Eiseres heeft verweerder verzocht hiertegen handhavend op te treden. Detailhandel is volgens haar in strijd met het geldende bestemmingsplan.
3.2. Ingevolge het bestemmingsplan "Overklap, Karstraat Eerste Fase" rust op het perceel de bestemming "Bedrijfsdoeleinden II". Ingevolge artikel 5.2.5 van de planvoorschriften is detailhandel uitsluitend toegestaan als ondergeschikte nevenactiviteit van nijverheid en industrie in ter plaatse vervaardigde producten. Niet in geschil is dat detailhandel in keukens niet in overeenstemming is met dit planvoorschrift.

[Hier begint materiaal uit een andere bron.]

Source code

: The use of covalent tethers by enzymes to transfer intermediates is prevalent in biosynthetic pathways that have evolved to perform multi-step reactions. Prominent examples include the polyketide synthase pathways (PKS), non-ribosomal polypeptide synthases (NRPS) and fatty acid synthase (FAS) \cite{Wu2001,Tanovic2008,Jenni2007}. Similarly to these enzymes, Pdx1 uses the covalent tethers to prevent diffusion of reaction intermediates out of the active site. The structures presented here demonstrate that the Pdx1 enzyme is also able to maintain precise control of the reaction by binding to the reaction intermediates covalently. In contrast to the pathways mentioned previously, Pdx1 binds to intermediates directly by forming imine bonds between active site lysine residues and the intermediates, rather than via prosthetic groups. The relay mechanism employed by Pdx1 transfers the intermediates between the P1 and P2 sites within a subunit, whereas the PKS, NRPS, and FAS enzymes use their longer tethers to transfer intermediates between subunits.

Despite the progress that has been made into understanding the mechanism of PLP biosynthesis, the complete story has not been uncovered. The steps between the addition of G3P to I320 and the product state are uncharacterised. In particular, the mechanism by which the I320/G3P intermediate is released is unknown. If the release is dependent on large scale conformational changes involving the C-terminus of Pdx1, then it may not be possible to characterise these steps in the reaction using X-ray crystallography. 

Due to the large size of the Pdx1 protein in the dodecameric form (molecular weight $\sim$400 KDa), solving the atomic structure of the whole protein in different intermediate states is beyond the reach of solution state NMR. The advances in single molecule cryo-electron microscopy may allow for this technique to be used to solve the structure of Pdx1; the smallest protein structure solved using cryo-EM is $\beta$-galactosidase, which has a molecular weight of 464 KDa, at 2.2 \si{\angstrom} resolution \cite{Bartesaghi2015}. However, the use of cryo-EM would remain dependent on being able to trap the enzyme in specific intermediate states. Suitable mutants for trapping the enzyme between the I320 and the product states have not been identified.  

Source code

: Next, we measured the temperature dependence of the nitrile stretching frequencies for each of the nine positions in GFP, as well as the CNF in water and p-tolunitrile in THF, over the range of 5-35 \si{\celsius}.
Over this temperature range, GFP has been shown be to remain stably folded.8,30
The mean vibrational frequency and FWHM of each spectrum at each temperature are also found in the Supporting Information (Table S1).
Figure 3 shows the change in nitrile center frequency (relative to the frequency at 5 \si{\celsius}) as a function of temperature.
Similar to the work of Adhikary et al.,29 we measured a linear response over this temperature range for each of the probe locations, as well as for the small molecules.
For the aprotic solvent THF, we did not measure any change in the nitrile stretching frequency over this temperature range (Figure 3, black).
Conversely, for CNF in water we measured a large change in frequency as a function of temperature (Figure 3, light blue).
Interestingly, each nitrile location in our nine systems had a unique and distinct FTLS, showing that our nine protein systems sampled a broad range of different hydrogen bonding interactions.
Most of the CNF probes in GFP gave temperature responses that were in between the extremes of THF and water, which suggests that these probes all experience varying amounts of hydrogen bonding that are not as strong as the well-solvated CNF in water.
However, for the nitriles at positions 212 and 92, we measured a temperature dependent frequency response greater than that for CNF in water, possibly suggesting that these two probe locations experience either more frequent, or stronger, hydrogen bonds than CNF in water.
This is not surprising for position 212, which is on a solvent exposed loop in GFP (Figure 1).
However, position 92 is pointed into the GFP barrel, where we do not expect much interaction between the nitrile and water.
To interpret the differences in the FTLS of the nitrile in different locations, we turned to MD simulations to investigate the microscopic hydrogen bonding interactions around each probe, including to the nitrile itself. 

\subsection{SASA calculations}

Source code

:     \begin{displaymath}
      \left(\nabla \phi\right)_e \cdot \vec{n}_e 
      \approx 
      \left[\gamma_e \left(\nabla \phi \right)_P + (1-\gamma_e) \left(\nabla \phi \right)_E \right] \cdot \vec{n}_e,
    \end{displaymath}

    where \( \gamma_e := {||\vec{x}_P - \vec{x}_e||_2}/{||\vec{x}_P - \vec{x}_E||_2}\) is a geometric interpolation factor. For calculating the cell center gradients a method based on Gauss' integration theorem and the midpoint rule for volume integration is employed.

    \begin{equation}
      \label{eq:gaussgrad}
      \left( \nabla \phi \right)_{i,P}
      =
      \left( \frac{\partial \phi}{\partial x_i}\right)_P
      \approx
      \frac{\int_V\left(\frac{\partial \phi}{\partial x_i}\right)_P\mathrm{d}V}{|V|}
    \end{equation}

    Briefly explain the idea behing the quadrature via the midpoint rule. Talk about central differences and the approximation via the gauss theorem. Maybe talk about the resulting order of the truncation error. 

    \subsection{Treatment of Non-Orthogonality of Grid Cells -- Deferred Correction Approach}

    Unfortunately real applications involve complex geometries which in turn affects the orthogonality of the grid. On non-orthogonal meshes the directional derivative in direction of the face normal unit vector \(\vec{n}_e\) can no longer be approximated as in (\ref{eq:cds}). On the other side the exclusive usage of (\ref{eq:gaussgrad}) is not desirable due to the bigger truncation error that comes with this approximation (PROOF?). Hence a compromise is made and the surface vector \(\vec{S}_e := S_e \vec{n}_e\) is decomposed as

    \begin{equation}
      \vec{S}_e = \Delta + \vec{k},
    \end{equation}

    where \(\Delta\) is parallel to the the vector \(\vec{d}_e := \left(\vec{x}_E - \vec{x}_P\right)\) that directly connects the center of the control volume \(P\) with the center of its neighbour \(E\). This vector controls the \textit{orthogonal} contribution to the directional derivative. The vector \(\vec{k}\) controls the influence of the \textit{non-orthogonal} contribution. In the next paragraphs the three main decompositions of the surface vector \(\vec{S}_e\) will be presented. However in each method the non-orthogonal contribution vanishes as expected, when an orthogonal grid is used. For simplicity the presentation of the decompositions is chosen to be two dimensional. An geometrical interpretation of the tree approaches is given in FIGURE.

3.3. Verweerder heeft zich - in afwijking van het advies van de commissie van advies voor de bezwaarschriften - op het standpunt gesteld dat met verlening van de bouwvergunning van 17 juli 2001 impliciet vrijstelling is verleend van het bestemmingsplan, ten behoeve van de detailhandel die in het pand plaatsvindt. Volgens verweerder had hij een duidelijk beeld van het beoogde gebruik en heeft hij nadrukkelijk mogelijk willen maken dat een bedrijf dat keukens verkoopt zich op deze locatie kon vestigen.
Eiseres bestrijdt dat met de bouwvergunning van 17 juli 2001 impliciet vrijstelling is verleend. Volgens eiseres is niet voldaan aan de cumulatieve eisen die in de jurisprudentie zijn geformuleerd om een dergelijke impliciete vrijstelling aan te kunnen nemen. Eiseres voert daartoe aan dat uit de vermelding "showroom/kantoor/magazijn" in de bouwaanvraag nog geen beoogd gebruik ten behoeve van detailhandel kan worden afgeleid. Voorts volgt uit het gegeven dat verweerder destijds heeft gemeend dat het beoogde gebruik in overeenstemming met het bestemmingsplan was, dat verweerder niet in weerwil van de planvoorschriften bouwvergunning heeft verleend, aldus eiseres.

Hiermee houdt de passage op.